Physical characteristics
- Source: Cobbler Plateau, Victorian Alps
- • location: below Mount Cobbler
- • coordinates: 36°59′54″S 146°30′59″E﻿ / ﻿36.99833°S 146.51639°E
- • elevation: 1,030 m (3,380 ft)
- Mouth: confluence with the Dandongadale River
- • location: near Dandongadale
- • coordinates: 36°48′19″S 146°37′53″E﻿ / ﻿36.80528°S 146.63139°E
- • elevation: 298 m (978 ft)
- Length: 41 km (25 mi)

Basin features
- River system: North-East Murray catchment, Murray–Darling basin
- National park: Mount Buffalo National Park

= Rose River (Victoria) =

River in Australia

The Rose River, a perennial river of the North-East Murray catchment of the Murray–Darling basin, is located in the Alpine region of Victoria, Australia.
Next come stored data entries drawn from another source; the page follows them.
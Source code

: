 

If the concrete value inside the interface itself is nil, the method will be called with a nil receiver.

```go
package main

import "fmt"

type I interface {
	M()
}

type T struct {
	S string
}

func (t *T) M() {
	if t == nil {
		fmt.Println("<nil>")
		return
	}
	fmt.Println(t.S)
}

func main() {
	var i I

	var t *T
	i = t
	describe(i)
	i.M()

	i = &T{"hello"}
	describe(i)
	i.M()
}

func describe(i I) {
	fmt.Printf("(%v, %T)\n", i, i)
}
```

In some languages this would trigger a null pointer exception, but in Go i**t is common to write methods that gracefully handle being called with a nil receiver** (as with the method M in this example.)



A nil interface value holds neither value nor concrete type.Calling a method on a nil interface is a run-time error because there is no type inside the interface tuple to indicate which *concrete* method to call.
It flows from the northern slopes of the Mount Buffalo National Park in the Australian Alps, joining with the Dandongadale River in remote national park territory.

==Location and features==
The Rose River rises below Mount Cobbler, west of the Cobbler Plateau and the Barry Mountains, at an elevation exceeding 1000 m above sea level. The river flows generally north by east, most of its course through the remote national park before reaching its confluence with the Dandongadale River within the Mount Buffalo National Park. The river descends 730 m over its 41 km course.